*** TASK INPUTS Section Begins ***

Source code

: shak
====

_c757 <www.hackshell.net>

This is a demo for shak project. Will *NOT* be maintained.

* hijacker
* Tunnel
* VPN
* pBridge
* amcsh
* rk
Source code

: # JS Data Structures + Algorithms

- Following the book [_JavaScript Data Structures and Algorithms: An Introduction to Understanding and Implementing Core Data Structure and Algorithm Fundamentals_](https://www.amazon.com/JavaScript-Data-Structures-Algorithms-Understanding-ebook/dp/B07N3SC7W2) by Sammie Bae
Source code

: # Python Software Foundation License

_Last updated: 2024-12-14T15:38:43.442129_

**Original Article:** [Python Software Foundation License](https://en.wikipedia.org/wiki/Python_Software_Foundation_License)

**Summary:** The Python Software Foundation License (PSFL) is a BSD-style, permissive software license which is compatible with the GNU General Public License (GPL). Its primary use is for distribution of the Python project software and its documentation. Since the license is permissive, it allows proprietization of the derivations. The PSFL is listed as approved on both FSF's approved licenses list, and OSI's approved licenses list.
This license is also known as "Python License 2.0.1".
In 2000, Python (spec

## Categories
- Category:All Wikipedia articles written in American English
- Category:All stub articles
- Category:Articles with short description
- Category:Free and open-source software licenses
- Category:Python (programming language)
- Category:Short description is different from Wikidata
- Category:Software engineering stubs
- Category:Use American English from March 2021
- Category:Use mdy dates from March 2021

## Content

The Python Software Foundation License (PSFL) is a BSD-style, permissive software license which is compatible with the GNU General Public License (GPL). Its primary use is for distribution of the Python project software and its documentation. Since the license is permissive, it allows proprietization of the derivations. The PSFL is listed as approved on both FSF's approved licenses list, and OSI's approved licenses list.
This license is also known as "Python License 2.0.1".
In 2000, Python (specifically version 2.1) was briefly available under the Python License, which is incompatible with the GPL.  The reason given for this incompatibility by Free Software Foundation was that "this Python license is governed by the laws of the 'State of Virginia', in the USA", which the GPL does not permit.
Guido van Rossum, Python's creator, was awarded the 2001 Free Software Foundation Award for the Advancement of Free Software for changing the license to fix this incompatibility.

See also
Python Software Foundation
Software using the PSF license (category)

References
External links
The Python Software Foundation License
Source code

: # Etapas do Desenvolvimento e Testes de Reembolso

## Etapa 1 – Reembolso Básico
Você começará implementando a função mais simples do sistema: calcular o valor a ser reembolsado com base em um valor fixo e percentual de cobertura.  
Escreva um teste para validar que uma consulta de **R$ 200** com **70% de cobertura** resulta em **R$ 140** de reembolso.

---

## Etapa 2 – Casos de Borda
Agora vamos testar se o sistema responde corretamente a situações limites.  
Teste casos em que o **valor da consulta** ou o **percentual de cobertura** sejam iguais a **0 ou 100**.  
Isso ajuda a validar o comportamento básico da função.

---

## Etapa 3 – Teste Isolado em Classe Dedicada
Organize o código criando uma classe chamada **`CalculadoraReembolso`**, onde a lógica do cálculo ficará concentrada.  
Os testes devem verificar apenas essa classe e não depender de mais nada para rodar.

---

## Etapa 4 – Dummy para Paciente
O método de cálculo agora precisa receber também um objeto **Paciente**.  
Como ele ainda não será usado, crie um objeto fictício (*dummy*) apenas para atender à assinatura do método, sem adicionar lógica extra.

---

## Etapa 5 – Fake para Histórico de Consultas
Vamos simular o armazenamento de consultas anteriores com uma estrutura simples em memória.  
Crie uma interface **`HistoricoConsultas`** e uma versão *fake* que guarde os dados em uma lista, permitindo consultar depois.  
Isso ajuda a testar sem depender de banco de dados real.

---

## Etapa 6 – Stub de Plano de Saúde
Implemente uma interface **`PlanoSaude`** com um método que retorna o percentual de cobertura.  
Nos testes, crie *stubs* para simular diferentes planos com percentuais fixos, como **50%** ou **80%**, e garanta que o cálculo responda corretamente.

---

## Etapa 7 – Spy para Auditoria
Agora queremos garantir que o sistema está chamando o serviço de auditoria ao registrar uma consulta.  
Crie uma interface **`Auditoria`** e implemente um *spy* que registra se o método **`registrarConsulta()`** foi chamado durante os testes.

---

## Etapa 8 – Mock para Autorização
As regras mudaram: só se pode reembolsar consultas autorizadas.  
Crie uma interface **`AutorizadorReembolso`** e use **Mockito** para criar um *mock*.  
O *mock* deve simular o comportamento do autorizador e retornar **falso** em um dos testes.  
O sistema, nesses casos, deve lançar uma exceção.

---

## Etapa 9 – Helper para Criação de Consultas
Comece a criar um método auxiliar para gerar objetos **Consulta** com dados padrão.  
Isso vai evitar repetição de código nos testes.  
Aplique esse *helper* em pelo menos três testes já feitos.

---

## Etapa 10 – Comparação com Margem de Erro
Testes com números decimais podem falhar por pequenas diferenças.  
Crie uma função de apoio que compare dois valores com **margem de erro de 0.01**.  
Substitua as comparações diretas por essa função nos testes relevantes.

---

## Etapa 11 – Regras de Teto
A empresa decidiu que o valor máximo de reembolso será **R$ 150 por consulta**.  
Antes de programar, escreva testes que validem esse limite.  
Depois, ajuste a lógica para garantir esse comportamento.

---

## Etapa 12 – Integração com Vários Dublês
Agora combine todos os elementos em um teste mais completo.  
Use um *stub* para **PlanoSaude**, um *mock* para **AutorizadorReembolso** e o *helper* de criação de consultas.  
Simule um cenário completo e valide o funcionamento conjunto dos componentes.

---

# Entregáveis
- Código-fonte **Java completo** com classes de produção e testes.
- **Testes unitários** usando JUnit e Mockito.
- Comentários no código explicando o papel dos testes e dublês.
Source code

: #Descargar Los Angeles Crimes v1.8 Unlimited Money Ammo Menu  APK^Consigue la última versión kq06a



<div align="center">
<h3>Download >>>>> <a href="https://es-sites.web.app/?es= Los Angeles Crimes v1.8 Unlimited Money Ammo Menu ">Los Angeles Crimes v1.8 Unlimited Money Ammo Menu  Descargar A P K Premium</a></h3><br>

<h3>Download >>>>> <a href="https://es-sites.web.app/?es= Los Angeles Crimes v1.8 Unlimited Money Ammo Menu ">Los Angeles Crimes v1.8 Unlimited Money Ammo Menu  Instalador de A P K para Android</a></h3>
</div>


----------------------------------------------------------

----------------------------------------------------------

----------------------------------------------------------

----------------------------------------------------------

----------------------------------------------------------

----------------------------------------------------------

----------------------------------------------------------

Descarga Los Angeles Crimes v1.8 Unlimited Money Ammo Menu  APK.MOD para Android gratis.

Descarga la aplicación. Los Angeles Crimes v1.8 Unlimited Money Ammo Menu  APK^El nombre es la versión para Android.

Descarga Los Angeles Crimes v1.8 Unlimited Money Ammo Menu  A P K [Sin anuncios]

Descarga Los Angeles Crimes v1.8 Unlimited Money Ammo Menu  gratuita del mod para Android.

*** TASK INPUTS Section Ends ***

**WORK INSTRUCTION**:
Look above for the line with "permitindo consultar depois."; retype exactly that line, every line after it up to the line with "Implemente uma interface", and that line too, nothing else.

**SOLUTION FOR THIS TASK**:
Crie uma interface **`HistoricoConsultas`** e uma versão *fake* que guarde os dados em uma lista, permitindo consultar depois.  
Isso ajuda a testar sem depender de banco de dados real.

---

## Etapa 6 – Stub de Plano de Saúde
Implemente uma interface **`PlanoSaude`** com um método que retorna o percentual de cobertura.  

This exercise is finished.